- _Work to complete_
The result should be the listing below, restated exactly, with its pictures left out.

- _Materials provided_
________________________________________
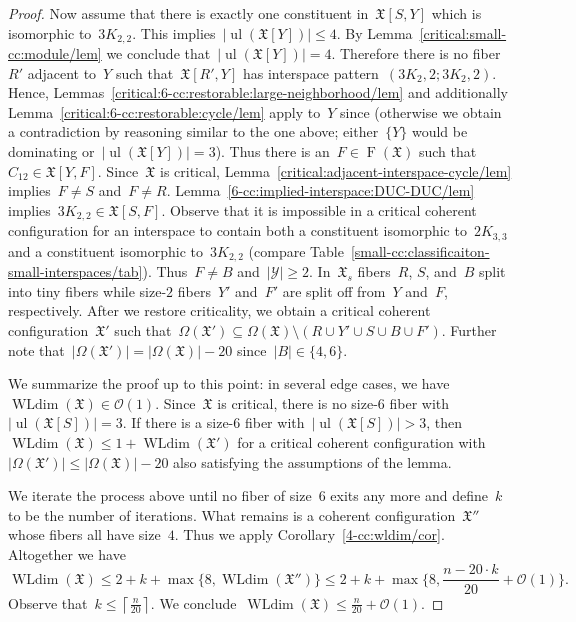 \documentclass[english,a4paper]{article}
\theoremstyle{plain}
\theoremstyle{definition}
\newcommand{\abs}[1]{| #1 |}
\DeclareMathOperator{\Fibers}{F}
\newcommand{\coherentConfig}{\ensuremath{\mathfrak{X}}}
\newcommand{\fibers}[1]{\ensuremath{\Fibers \left( #1 \right)}}
\newcommand{\interspace}[2]{\ensuremath{\coherentConfig[#1,#2]}}
\newcommand{\inducedCC}[1]{\ensuremath{\coherentConfig[#1]}}
\DeclareMathOperator*{\ul}{ul}
\newcommand{\vertices}{\ensuremath{\Omega}}
\DeclareMathOperator*{\WLdim}{WLdim}
\newcommand{\wldim}[1]{\ensuremath{\WLdim\left(#1\right)}}
\newcommand{\ipsixMatchingMatching}     {\ensuremath{(\disjointCliques{3}{2},2;\disjointCliques{3}{2},2)}}
\newcommand{\clique}[1]{\ensuremath{K_{#1}}}
\newcommand{\cycle}[1]{\ensuremath{C_{#1}}}
\newcommand{\disjointCliques}[2]{\ensuremath{#1 \clique{#2}}}
\begin{document}
\begin{proof}
    Now assume that there is exactly one constituent in~$\interspace{S}{Y}$ which is isomorphic to~$\disjointCliques{3}{2,2}$.
    This implies~$|\ul(\inducedCC{Y})| \leq 4$.
    By Lemma~\ref{critical:small-cc:module/lem} we conclude that~$|\ul(\inducedCC{Y})| = 4$.
    Therefore there is no fiber~$R'$ adjacent to~$Y$ such that~$\interspace{R'}{Y}$ has interspace pattern~$\ipsixMatchingMatching$.
    Hence, Lemmas~\ref{critical:6-cc:restorable:large-neighborhood/lem} and additionally Lemma~\ref{critical:6-cc:restorable:cycle/lem} apply to~$Y$ since (otherwise we obtain a contradiction by reasoning similar to the one above; either~$\{Y\}$ would be dominating or~$|\ul(\inducedCC{Y})|=3$).
    Thus there is an~$F \in \fibers{\coherentConfig}$ such that~$\cycle{12} \in \interspace{Y}{F}$.
    Since~$\coherentConfig$ is critical, Lemma~\ref{critical:adjacent-interspace-cycle/lem} implies~$F \neq S$ and~$F \neq R$.
    Lemma~\ref{6-cc:implied-interspace:DUC-DUC/lem} implies~$\disjointCliques{3}{2,2} \in \interspace{S}{F}$.
    Observe that it is impossible in a critical coherent configuration for an interspace to contain both a constituent isomorphic to~$\disjointCliques{2}{3,3}$ and a constituent isomorphic to~$\disjointCliques{3}{2,2}$ (compare Table~\ref{small-cc:classificaiton-small-interspaces/tab}).
    Thus~$F \neq B$ and~$|\mathcal{Y}| \geq 2$.
    In~$\coherentConfig_s$ fibers~$R$, $S$, and~$B$ split into tiny fibers while size-$2$ fibers~$Y'$ and~$F'$ are split off from~$Y$ and~$F$, respectively.
    After we restore criticality, we obtain a critical coherent configuration~$\coherentConfig'$ such that~$\vertices(\coherentConfig') \subseteq \vertices(\coherentConfig) \setminus (R \cup Y' \cup S \cup B \cup F')$.
    Further note that~$\abs{\vertices(\coherentConfig')} = \abs{\vertices(\coherentConfig)} - 20$ since~$\abs{B} \in \{4,6\}$.

    We summarize the proof up to this point:
    in several edge cases, we have~$\wldim{\coherentConfig} \in \mathcal{O}(1)$.
    Since~$\coherentConfig$ is critical, there is no size-$6$ fiber with~$\abs{\ul(\inducedCC{S})} = 3$.
    If there is a size-$6$ fiber with~$\abs{\ul(\inducedCC{S})} > 3$, then $\wldim{\coherentConfig} \leq   1 + \wldim{\coherentConfig'}$ for a critical coherent configuration with~$\abs{\vertices(\coherentConfig')} \leq \abs{\vertices(\coherentConfig)} - 20$ also satisfying the assumptions of the lemma.

    We iterate the process above until no fiber of size~$6$ exits any more and define~$k$ to be the number of iterations.
    What remains is a coherent configuration~$\coherentConfig''$ whose fibers all have size~$4$.
    Thus we apply Corollary~\ref{4-cc:wldim/cor}.
    Altogether we have
    \[
        \wldim{\coherentConfig} \leq 2+ k + \max \{8, \wldim{\coherentConfig''}\} \leq 2 + k + \max\{8, \frac{n - 20 \cdot k}{20} + \mathcal{O}(1)\}.
    \]
    Observe that~$k \leq \left\lceil \frac{n}{20} \right\rceil$.
    We conclude~$\wldim{\coherentConfig} \leq \frac{n}{20} + \mathcal{O}(1)$.
\end{proof}
\end{document}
________________________________________
- _Solution to this problem_
 \documentclass[english,a4paper]{article}
\theoremstyle{plain}
\theoremstyle{definition}
\newcommand{\abs}[1]{| #1 |}
\DeclareMathOperator{\Fibers}{F}
\newcommand{\coherentConfig}{\ensuremath{\mathfrak{X}}}
\newcommand{\fibers}[1]{\ensuremath{\Fibers \left( #1 \right)}}
\newcommand{\interspace}[2]{\ensuremath{\coherentConfig[#1,#2]}}
\newcommand{\inducedCC}[1]{\ensuremath{\coherentConfig[#1]}}
\DeclareMathOperator*{\ul}{ul}
\newcommand{\vertices}{\ensuremath{\Omega}}
\DeclareMathOperator*{\WLdim}{WLdim}
\newcommand{\wldim}[1]{\ensuremath{\WLdim\left(#1\right)}}
\newcommand{\ipsixMatchingMatching}     {\ensuremath{(\disjointCliques{3}{2},2;\disjointCliques{3}{2},2)}}
\newcommand{\clique}[1]{\ensuremath{K_{#1}}}
\newcommand{\cycle}[1]{\ensuremath{C_{#1}}}
\newcommand{\disjointCliques}[2]{\ensuremath{#1 \clique{#2}}}
\begin{document}
\begin{proof}
    Now assume that there is exactly one constituent in~$\interspace{S}{Y}$ which is isomorphic to~$\disjointCliques{3}{2,2}$.
    This implies~$|\ul(\inducedCC{Y})| \leq 4$.
    By Lemma~\ref{critical:small-cc:module/lem} we conclude that~$|\ul(\inducedCC{Y})| = 4$.
    Therefore there is no fiber~$R'$ adjacent to~$Y$ such that~$\interspace{R'}{Y}$ has interspace pattern~$\ipsixMatchingMatching$.
    Hence, Lemmas~\ref{critical:6-cc:restorable:large-neighborhood/lem} and additionally Lemma~\ref{critical:6-cc:restorable:cycle/lem} apply to~$Y$ since (otherwise we obtain a contradiction by reasoning similar to the one above; either~$\{Y\}$ would be dominating or~$|\ul(\inducedCC{Y})|=3$).
    Thus there is an~$F \in \fibers{\coherentConfig}$ such that~$\cycle{12} \in \interspace{Y}{F}$.
    Since~$\coherentConfig$ is critical, Lemma~\ref{critical:adjacent-interspace-cycle/lem} implies~$F \neq S$ and~$F \neq R$.
    Lemma~\ref{6-cc:implied-interspace:DUC-DUC/lem} implies~$\disjointCliques{3}{2,2} \in \interspace{S}{F}$.
    Observe that it is impossible in a critical coherent configuration for an interspace to contain both a constituent isomorphic to~$\disjointCliques{2}{3,3}$ and a constituent isomorphic to~$\disjointCliques{3}{2,2}$ (compare Table~\ref{small-cc:classificaiton-small-interspaces/tab}).
    Thus~$F \neq B$ and~$|\mathcal{Y}| \geq 2$.
    In~$\coherentConfig_s$ fibers~$R$, $S$, and~$B$ split into tiny fibers while size-$2$ fibers~$Y'$ and~$F'$ are split off from~$Y$ and~$F$, respectively.
    After we restore criticality, we obtain a critical coherent configuration~$\coherentConfig'$ such that~$\vertices(\coherentConfig') \subseteq \vertices(\coherentConfig) \setminus (R \cup Y' \cup S \cup B \cup F')$.
    Further note that~$\abs{\vertices(\coherentConfig')} = \abs{\vertices(\coherentConfig)} - 20$ since~$\abs{B} \in \{4,6\}$.

    We summarize the proof up to this point:
    in several edge cases, we have~$\wldim{\coherentConfig} \in \mathcal{O}(1)$.
    Since~$\coherentConfig$ is critical, there is no size-$6$ fiber with~$\abs{\ul(\inducedCC{S})} = 3$.
    If there is a size-$6$ fiber with~$\abs{\ul(\inducedCC{S})} > 3$, then $\wldim{\coherentConfig} \leq   1 + \wldim{\coherentConfig'}$ for a critical coherent configuration with~$\abs{\vertices(\coherentConfig')} \leq \abs{\vertices(\coherentConfig)} - 20$ also satisfying the assumptions of the lemma.

    We iterate the process above until no fiber of size~$6$ exits any more and define~$k$ to be the number of iterations.
    What remains is a coherent configuration~$\coherentConfig''$ whose fibers all have size~$4$.
    Thus we apply Corollary~\ref{4-cc:wldim/cor}.
    Altogether we have
    \[
        \wldim{\coherentConfig} \leq 2+ k + \max \{8, \wldim{\coherentConfig''}\} \leq 2 + k + \max\{8, \frac{n - 20 \cdot k}{20} + \mathcal{O}(1)\}.
    \]
    Observe that~$k \leq \left\lceil \frac{n}{20} \right\rceil$.
    We conclude~$\wldim{\coherentConfig} \leq \frac{n}{20} + \mathcal{O}(1)$.
\end{proof}
\end{document}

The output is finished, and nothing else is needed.